The Naive Bayes classifier is a Bayes classifier that assumes independence of features (naive).
It is entirely based on the Bayes formula:
\[\mathbb{P}(\theta | X) = \frac{\mathbb{P}(\theta)\mathbb{P}(X | \theta)}{\mathbb{P}(X)}\]where: $\theta$ = class or label (= parameter)
In practice, we don’t compute the denominator term that does not depend on the class and more used as a normalization term:
To classify, we need to find the class that maximizes the posterior probability.
Example (spam detector):
hello you -> spam
absence -> no spam
you lost -> spam
meeting late -> no spam
“my meeting” –> spam?
Let us define the following variables:
-
$\text{count}(w)_{\theta=c}$ is the count of a word for a specific class.
-
$N_{\theta=c}$ is the number of words belonging to a specific class in the whole corpus (training set).
-
$N$ is the number of words in the whole corpus.
$\theta$ = spam
\[\begin{align*} \text{prior} &= \mathbb{P}(\theta = \text{spam}) \\ &= \frac{N_{\theta = \text{spam}}}{N} \\ &= \frac{4}{7} \end{align*}\] \[\begin{align*} \text{likelihood} &= \mathbb{P}(X = "my~meeting" | \theta = \text{spam}) \\ &= \prod_{w \in "my~meeting"} \frac{\text{count}(w)_{\theta=\text{spam}}+1}{N_{\theta=\text{spam}} +N} \\ &= \frac{0+1}{4+7}\frac{0+1}{4+7} \\ &= \frac{1}{121} \end{align*}\]Thus:
\[\begin{align*} \text{posterior} &= \mathbb{P}(\theta = \text{spam} | X = "my~meeting") \\ &\propto \mathbb{P}(\theta = \text{spam})\mathbb{P}(X = "my~meeting" | \theta = \text{spam}) \\ &= \frac{4}{7}\frac{1}{121} \\ &\approx 0.00471 \end{align*}\]$\theta$ = no spam
\[\begin{align*} \text{prior} &= \mathbb{P}(\theta = \text{no spam}) \\ &= \frac{N_{\theta = \text{no spam}}}{N} \\ &= \frac{3}{7} \end{align*}\] \[\begin{align*} \text{likelihood} &= \mathbb{P}(X = "my~meeting" | \theta = \text{no spam}) \\ &= \prod_{w \in "my~meeting"} \frac{\text{count}(w)_{\theta=\text{no spam}}+1}{N_{\theta=\text{no spam}} +N} \\ &= \frac{0+1}{4+7}\frac{1+1}{4+7} \\ &= \frac{2}{121} \end{align*}\]Thus:
\[\begin{align*} \text{posterior} &= \mathbb{P}(\theta = \text{no spam} | X = "my~meeting") \\ &\propto \mathbb{P}(\theta = \text{no spam})\mathbb{P}(X = "my~meeting" | \theta = \text{no spam}) \\ &= \frac{3}{7}\frac{2}{121} \\ &\approx 0.00712 \end{align*}\]$\theta = \text{no spam}$ maximizes the posterior probability.

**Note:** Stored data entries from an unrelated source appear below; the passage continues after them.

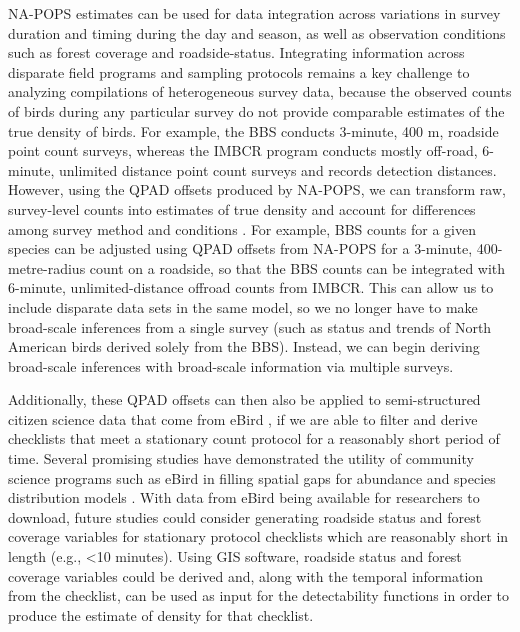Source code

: \par NA-POPS estimates can be used for data integration across variations in survey duration and timing during the day and season, as well as observation conditions such as forest coverage and roadside-status.
Integrating information across disparate field programs and sampling protocols remains a key challenge to analyzing compilations of heterogeneous survey data, because the observed counts of birds during any particular survey do not provide comparable estimates of the true density of birds.
For example, the BBS conducts 3-minute, 400 m, roadside point count surveys, whereas the IMBCR program conducts mostly off-road, 6-minute, unlimited distance point count surveys and records detection distances.
However, using the QPAD offsets produced by NA-POPS, we can transform raw, survey-level counts into estimates of true density and account for differences among survey method and conditions \citep{stralberg_projecting_2015, solymos_lessons_2020}.
For example, BBS counts for a given species can be adjusted using QPAD offsets from NA-POPS for a 3-minute, 400-metre-radius count on a roadside, so that the BBS counts can be integrated with 6-minute, unlimited-distance offroad counts from IMBCR.
This can allow us to include disparate data sets in the same model, so we no longer have to make broad-scale inferences from a single survey (such as status and trends of North American birds derived solely from the BBS). Instead, we can begin deriving broad-scale inferences with broad-scale information via multiple surveys. 

\par Additionally, these QPAD offsets can then also be applied to semi-structured citizen science data that come from eBird \citep{sullivan_ebird_2014}, if we are able to filter and derive checklists that meet a stationary count protocol for a reasonably short period of time.
Several promising studies have demonstrated the utility of community science programs such as eBird in filling spatial gaps for abundance and species distribution models \citep{pacifici_integrating_2017, robinson_integrating_2020, joseph_data_2021}.
With data from eBird being available for researchers to download, future studies could consider generating roadside status and forest coverage variables for stationary protocol checklists which are reasonably short in length (e.g., <10 minutes).
Using GIS software, roadside status and forest coverage variables could be derived and, along with the temporal information from the checklist, can be used as input for the detectability functions in order to produce the estimate of density for that checklist. 


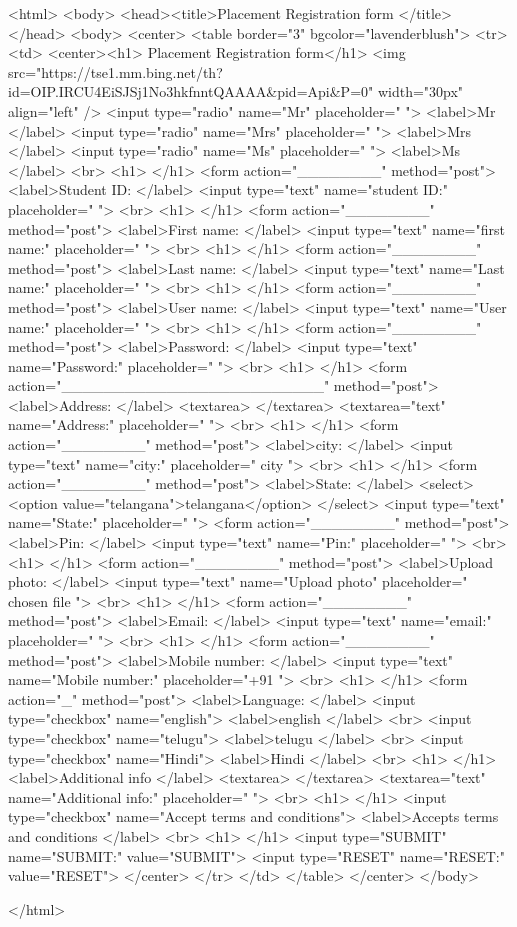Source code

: <html>
<body>
<head><title>Placement Registration form </title>
</head>
<body>
<center>
<table border="3" bgcolor="lavenderblush">
<tr> <td>
<center><h1> Placement Registration form</h1>
<img src="https://tse1.mm.bing.net/th?id=OIP.IRCU4EiSJSj1No3hkfnntQAAAA&pid=Api&P=0" width="30px" align="left" />
<input type="radio" name="Mr" placeholder="  ">
<label>Mr </label>
<input type="radio" name="Mrs" placeholder="  ">
<label>Mrs </label>
<input type="radio" name="Ms" placeholder="  ">
<label>Ms </label>
<br>
<h1> </h1>
<form action="________" method="post">
<label>Student ID: </label>
<input type="text" name="student ID:" placeholder="  ">
<br>
<h1>  </h1>
<form action="________" method="post">
<label>First name: </label>
<input type="text" name="first name:" placeholder="  ">
<br>
<h1> </h1>
<form action="________" method="post">
<label>Last name: </label>
<input type="text" name="Last name:" placeholder="  ">
<br>
<h1>  </h1>
<form action="________" method="post">
<label>User name: </label>
<input type="text" name="User name:" placeholder="  ">
<br>
<h1>  </h1>
<form action="________" method="post">
<label>Password: </label>
<input type="text" name="Password:" placeholder="  ">
<br>
<h1>  </h1>
<form action="_________________________" method="post">
<label>Address: </label>
<textarea>  </textarea>
<textarea="text" name="Address:" placeholder="  ">
<br>
<h1>  </h1>
<form action="________" method="post">
<label>city: </label>
<input type="text" name="city:" placeholder=" city ">
<br>
<h1>  </h1>
<form action="________" method="post">
<label>State: </label>
<select> <option value="telangana">telangana</option>  </select>
<input type="text" name="State:" placeholder="  ">
<form action="________" method="post">
<label>Pin: </label>
<input type="text" name="Pin:" placeholder="  ">
<br>
<h1>  </h1>
<form action="________" method="post">
<label>Upload photo: </label>
<input type="text" name="Upload photo" placeholder=" chosen file  ">
<br>
<h1>  </h1>
<form action="________" method="post">
<label>Email: </label>
<input type="text" name="email:" placeholder="  ">
<br>
<h1>  </h1>
<form action="________" method="post">
<label>Mobile number: </label>
<input type="text" name="Mobile number:" placeholder="+91  ">
<br>
<h1>  </h1>
<form action="_" method="post">
<label>Language: </label>
<input type="checkbox" name="english">
<label>english </label>
<br>
<input type="checkbox" name="telugu">
<label>telugu </label>
<br>
<input type="checkbox" name="Hindi">
<label>Hindi </label>
<br>
<h1>  </h1>
<label>Additional info </label>
<textarea>  </textarea>
<textarea="text" name="Additional info:" placeholder="  ">
<br>
<h1> </h1>
<input type="checkbox" name="Accept terms and conditions">
<label>Accepts terms and conditions </label>
<br>
<h1> </h1>
<input type="SUBMIT" name="SUBMIT:" value="SUBMIT">
<input type="RESET" name="RESET:" value="RESET">
</center>
</tr> </td> </table>
</center>
</body>

</html>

Note: we use $+1$ and $+N$ in the likelihood since we don’t want probabilities for words we haven’t seen to be zero, otherwise they will set the whole product in the likelihood to be zero. See additive smoothing.
The Naive Bayes classifier is often used as a benchmark because it’s a simple classifier to compute and it gives good results.